_WHAT THE TASK REQUIRES_.
Each line of the data that mentions the string "whether" needs to be identified and copied.

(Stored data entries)
* * * *
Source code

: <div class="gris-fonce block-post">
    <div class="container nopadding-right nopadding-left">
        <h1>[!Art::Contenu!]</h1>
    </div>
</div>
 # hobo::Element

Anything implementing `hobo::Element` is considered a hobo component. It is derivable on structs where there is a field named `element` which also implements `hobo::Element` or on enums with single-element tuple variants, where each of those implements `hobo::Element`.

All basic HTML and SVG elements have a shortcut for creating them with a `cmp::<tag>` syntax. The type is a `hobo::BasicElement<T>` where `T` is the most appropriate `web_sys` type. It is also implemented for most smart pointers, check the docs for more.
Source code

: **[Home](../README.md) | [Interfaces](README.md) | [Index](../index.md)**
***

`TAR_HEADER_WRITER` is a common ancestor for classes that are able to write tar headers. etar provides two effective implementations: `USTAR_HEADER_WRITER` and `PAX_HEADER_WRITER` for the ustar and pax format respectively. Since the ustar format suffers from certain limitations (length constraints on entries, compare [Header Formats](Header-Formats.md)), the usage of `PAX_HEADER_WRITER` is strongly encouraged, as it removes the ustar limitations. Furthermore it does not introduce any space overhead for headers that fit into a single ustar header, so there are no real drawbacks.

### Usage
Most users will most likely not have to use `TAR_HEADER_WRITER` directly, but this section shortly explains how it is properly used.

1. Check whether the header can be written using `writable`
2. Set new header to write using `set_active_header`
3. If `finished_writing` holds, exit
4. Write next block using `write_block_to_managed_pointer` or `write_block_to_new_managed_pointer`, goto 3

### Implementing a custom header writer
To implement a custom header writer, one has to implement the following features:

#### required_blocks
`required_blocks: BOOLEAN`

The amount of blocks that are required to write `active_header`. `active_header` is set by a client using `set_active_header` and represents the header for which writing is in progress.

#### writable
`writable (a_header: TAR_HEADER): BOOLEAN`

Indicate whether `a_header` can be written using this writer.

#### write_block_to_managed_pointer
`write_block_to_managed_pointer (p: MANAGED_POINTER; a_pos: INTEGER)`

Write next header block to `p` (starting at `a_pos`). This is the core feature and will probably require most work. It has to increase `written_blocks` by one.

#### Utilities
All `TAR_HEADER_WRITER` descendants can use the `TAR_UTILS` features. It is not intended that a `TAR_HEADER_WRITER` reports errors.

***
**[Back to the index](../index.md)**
* * * *
_ANSWER SPACE_.
1. Check whether the header can be written using `writable`
Indicate whether `a_header` can be written using this writer.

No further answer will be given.